> [WHAT THE TASK ASKS]: The pictures do not go in the copy. Reproduce the rest of the entries exactly.

> [MATERIAL TO PROCESS]:
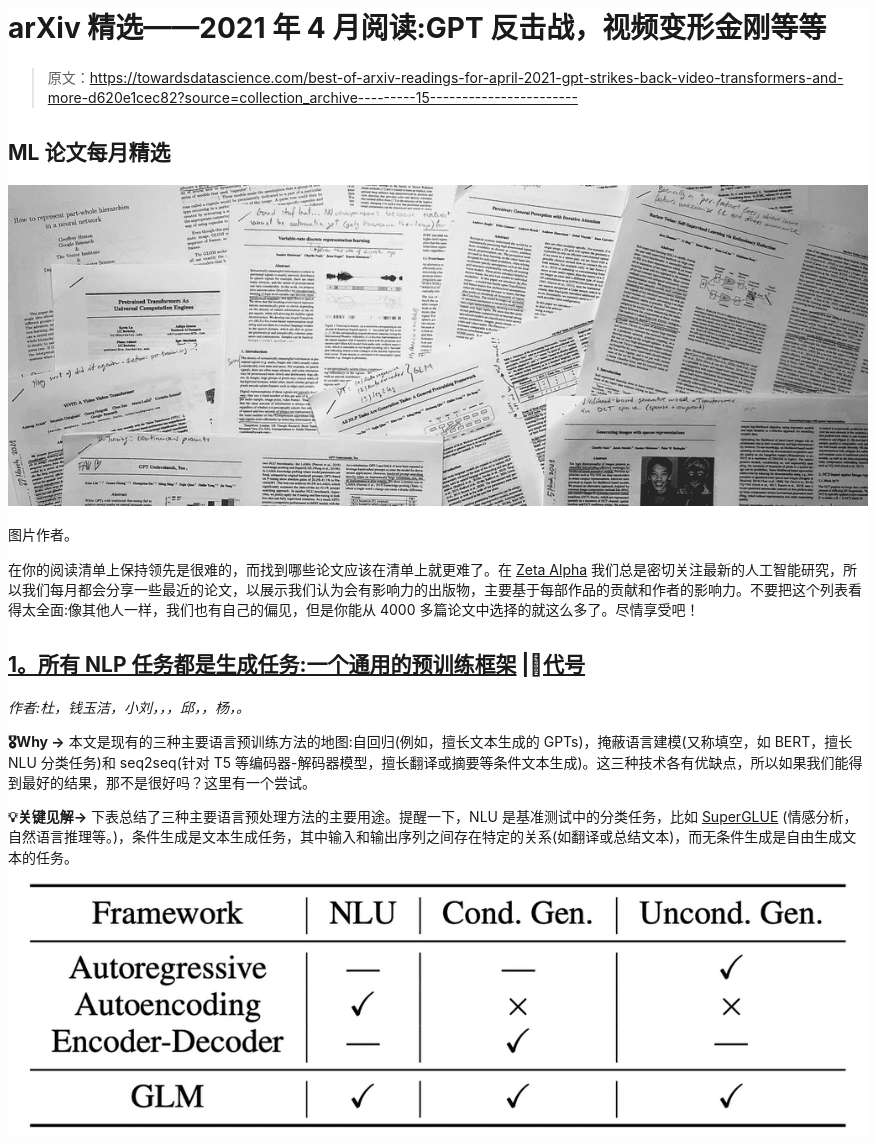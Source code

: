 # arXiv 精选——2021 年 4 月阅读:GPT 反击战，视频变形金刚等等

> 原文：<https://towardsdatascience.com/best-of-arxiv-readings-for-april-2021-gpt-strikes-back-video-transformers-and-more-d620e1cec82?source=collection_archive---------15----------------------->

## ML 论文每月精选

![](img/86c20428c444e6f028de61d34ac5e206.png)

图片作者。

在你的阅读清单上保持领先是很难的，而找到哪些论文应该在清单上就更难了。在 [Zeta Alpha](https://search.zeta-alpha.com/) 我们总是密切关注最新的人工智能研究，所以我们每月都会分享一些最近的论文，以展示我们认为会有影响力的出版物，主要基于每部作品的贡献和作者的影响力。不要把这个列表看得太全面:像其他人一样，我们也有自己的偏见，但是你能从 4000 多篇论文中选择的就这么多了。尽情享受吧！

## [1。所有 NLP 任务都是生成任务:一个通用的预训练框架](https://arxiv.org/abs/2103.10360) |👾[代号](https://github.com/THUDM/GLM)

*作者:杜，钱玉洁，小刘，，，邱，，杨，。*

**🎖Why →** 本文是现有的三种主要语言预训练方法的地图:自回归(例如，擅长文本生成的 GPTs)，掩蔽语言建模(又称填空，如 BERT，擅长 NLU 分类任务)和 seq2seq(针对 T5 等编码器-解码器模型，擅长翻译或摘要等条件文本生成)。这三种技术各有优缺点，所以如果我们能得到最好的结果，那不是很好吗？这里有一个尝试。

**💡关键见解→** 下表总结了三种主要语言预处理方法的主要用途。提醒一下，NLU 是基准测试中的分类任务，比如 [SuperGLUE](https://super.gluebenchmark.com) (情感分析，自然语言推理等。)，条件生成是文本生成任务，其中输入和输出序列之间存在特定的关系(如翻译或总结文本)，而无条件生成是自由生成文本的任务。

![](img/383786ab32d4b95074b076eab2b26e4c.png)

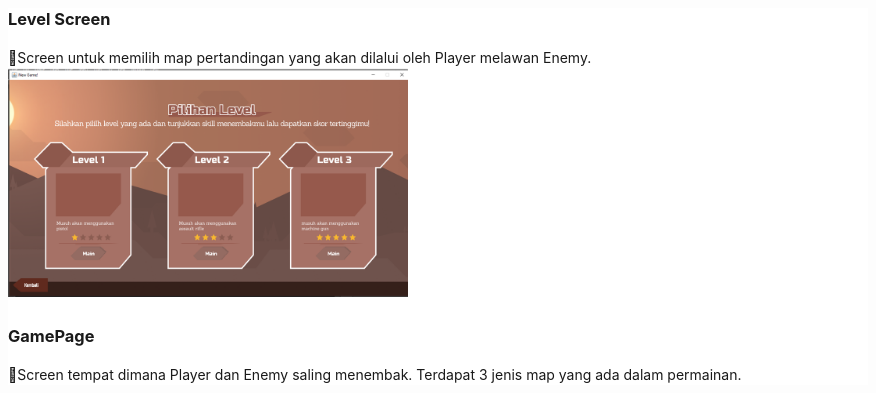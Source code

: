 ### Level Screen
📄Screen untuk memilih map pertandingan yang akan dilalui oleh Player melawan Enemy.        
  <img src="Screenshot/levelss.png" width="400">

### GamePage
📄Screen tempat dimana Player dan Enemy saling menembak.
Terdapat 3 jenis map yang ada dalam permainan.      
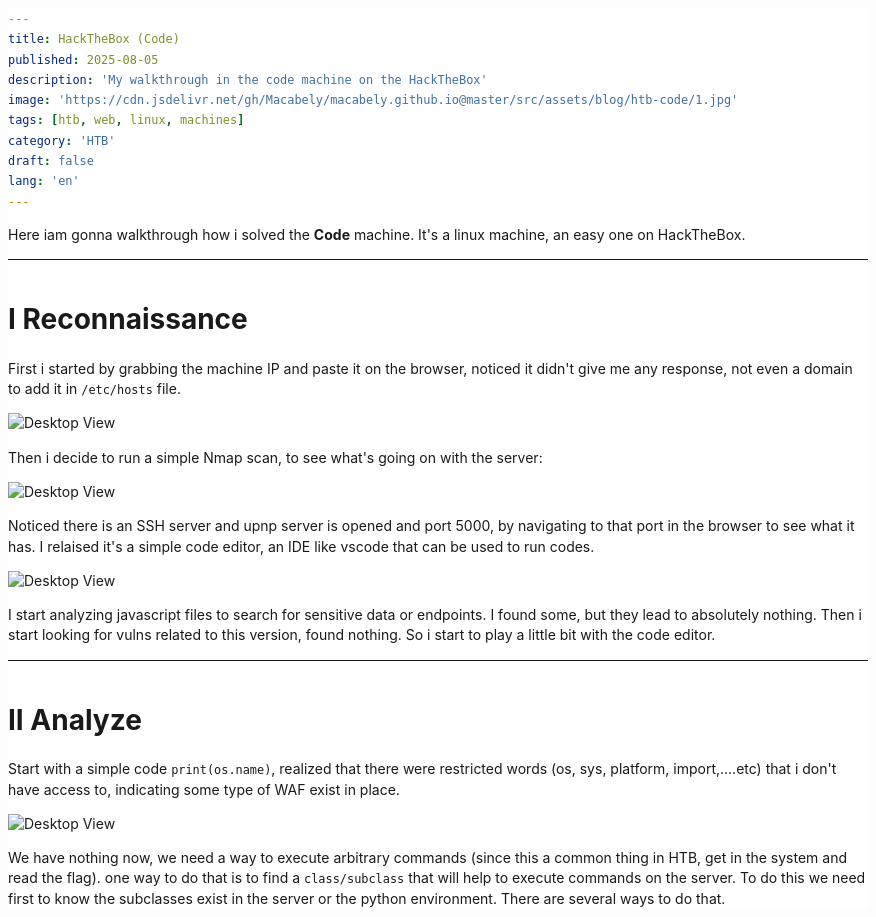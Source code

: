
 ```yaml
---
title: HackTheBox (Code)
published: 2025-08-05
description: 'My walkthrough in the code machine on the HackTheBox'
image: 'https://cdn.jsdelivr.net/gh/Macabely/macabely.github.io@master/src/assets/blog/htb-code/1.jpg'
tags: [htb, web, linux, machines]
category: 'HTB'
draft: false 
lang: 'en'
---
```


Here iam gonna walkthrough how i solved the **Code** machine. It's a linux machine, an easy one on HackTheBox.

***
# I Reconnaissance

First i started by grabbing the machine IP and paste it on the browser, noticed it didn't give me any response, not even a domain to add it in `/etc/hosts` file.

![Desktop View](https://cdn.jsdelivr.net/gh/Macabely/macabely.github.io@master/src/assets/blog/htb-code/3.png)

Then i decide to run a simple Nmap scan, to see what's going on with the server:

![Desktop View](https://cdn.jsdelivr.net/gh/Macabely/macabely.github.io@master/src/assets/blog/htb-code/4.png)

Noticed there is an SSH server and upnp server is opened and port 5000, by navigating to that port in the browser to see what it has. I relaised it's a simple code editor, an IDE like vscode that can be used to run codes.

![Desktop View](https://cdn.jsdelivr.net/gh/Macabely/macabely.github.io@master/src/assets/blog/htb-code/2.png)

I start analyzing javascript files to search for sensitive data or endpoints. I found some, but they lead to absolutely nothing. Then i start looking for vulns related to this version, found nothing. So i start to play a little bit with the code editor.

***

# II Analyze

Start with a simple code `print(os.name)`, realized that there were restricted words (os, sys, platform, import,....etc) that i don't have access to, indicating some type of WAF exist in place.

![Desktop View](https://cdn.jsdelivr.net/gh/Macabely/macabely.github.io@master/src/assets/blog/htb-code/5.png)

We have nothing now, we need a way to execute arbitrary commands (since this a common thing in HTB, get in the system and read the flag). one way to do that is to find a `class/subclass` that will help to execute commands on the server. To do this we need first to know the subclasses exist in the server or the python environment. There are several ways to do that.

> [EXERCISE OUTPUT]:
Source code

: # arXiv 精选——2021 年 4 月阅读:GPT 反击战，视频变形金刚等等

> 原文：<https://towardsdatascience.com/best-of-arxiv-readings-for-april-2021-gpt-strikes-back-video-transformers-and-more-d620e1cec82?source=collection_archive---------15----------------------->

## ML 论文每月精选

![](img/86c20428c444e6f028de61d34ac5e206.png)

图片作者。

在你的阅读清单上保持领先是很难的，而找到哪些论文应该在清单上就更难了。在 [Zeta Alpha](https://search.zeta-alpha.com/) 我们总是密切关注最新的人工智能研究，所以我们每月都会分享一些最近的论文，以展示我们认为会有影响力的出版物，主要基于每部作品的贡献和作者的影响力。不要把这个列表看得太全面:像其他人一样，我们也有自己的偏见，但是你能从 4000 多篇论文中选择的就这么多了。尽情享受吧！

## [1。所有 NLP 任务都是生成任务:一个通用的预训练框架](https://arxiv.org/abs/2103.10360) |👾[代号](https://github.com/THUDM/GLM)

*作者:杜，钱玉洁，小刘，，，邱，，杨，。*

**🎖Why →** 本文是现有的三种主要语言预训练方法的地图:自回归(例如，擅长文本生成的 GPTs)，掩蔽语言建模(又称填空，如 BERT，擅长 NLU 分类任务)和 seq2seq(针对 T5 等编码器-解码器模型，擅长翻译或摘要等条件文本生成)。这三种技术各有优缺点，所以如果我们能得到最好的结果，那不是很好吗？这里有一个尝试。

**💡关键见解→** 下表总结了三种主要语言预处理方法的主要用途。提醒一下，NLU 是基准测试中的分类任务，比如 [SuperGLUE](https://super.gluebenchmark.com) (情感分析，自然语言推理等。)，条件生成是文本生成任务，其中输入和输出序列之间存在特定的关系(如翻译或总结文本)，而无条件生成是自由生成文本的任务。

![](img/383786ab32d4b95074b076eab2b26e4c.png)

Source code

: ### Level Screen
📄Screen untuk memilih map pertandingan yang akan dilalui oleh Player melawan Enemy.        
  <img src="Screenshot/levelss.png" width="400">

### GamePage
📄Screen tempat dimana Player dan Enemy saling menembak.
Terdapat 3 jenis map yang ada dalam permainan.      
Source code

:
 ```yaml
---
title: HackTheBox (Code)
published: 2025-08-05
description: 'My walkthrough in the code machine on the HackTheBox'
image: 'https://cdn.jsdelivr.net/gh/Macabely/macabely.github.io@master/src/assets/blog/htb-code/1.jpg'
tags: [htb, web, linux, machines]
category: 'HTB'
draft: false 
lang: 'en'
---
```


Here iam gonna walkthrough how i solved the **Code** machine. It's a linux machine, an easy one on HackTheBox.

***
# I Reconnaissance

First i started by grabbing the machine IP and paste it on the browser, noticed it didn't give me any response, not even a domain to add it in `/etc/hosts` file.

![Desktop View](https://cdn.jsdelivr.net/gh/Macabely/macabely.github.io@master/src/assets/blog/htb-code/3.png)

Then i decide to run a simple Nmap scan, to see what's going on with the server:

![Desktop View](https://cdn.jsdelivr.net/gh/Macabely/macabely.github.io@master/src/assets/blog/htb-code/4.png)

Noticed there is an SSH server and upnp server is opened and port 5000, by navigating to that port in the browser to see what it has. I relaised it's a simple code editor, an IDE like vscode that can be used to run codes.

![Desktop View](https://cdn.jsdelivr.net/gh/Macabely/macabely.github.io@master/src/assets/blog/htb-code/2.png)

I start analyzing javascript files to search for sensitive data or endpoints. I found some, but they lead to absolutely nothing. Then i start looking for vulns related to this version, found nothing. So i start to play a little bit with the code editor.

***

# II Analyze

Start with a simple code `print(os.name)`, realized that there were restricted words (os, sys, platform, import,....etc) that i don't have access to, indicating some type of WAF exist in place.

![Desktop View](https://cdn.jsdelivr.net/gh/Macabely/macabely.github.io@master/src/assets/blog/htb-code/5.png)

We have nothing now, we need a way to execute arbitrary commands (since this a common thing in HTB, get in the system and read the flag). one way to do that is to find a `class/subclass` that will help to execute commands on the server. To do this we need first to know the subclasses exist in the server or the python environment. There are several ways to do that.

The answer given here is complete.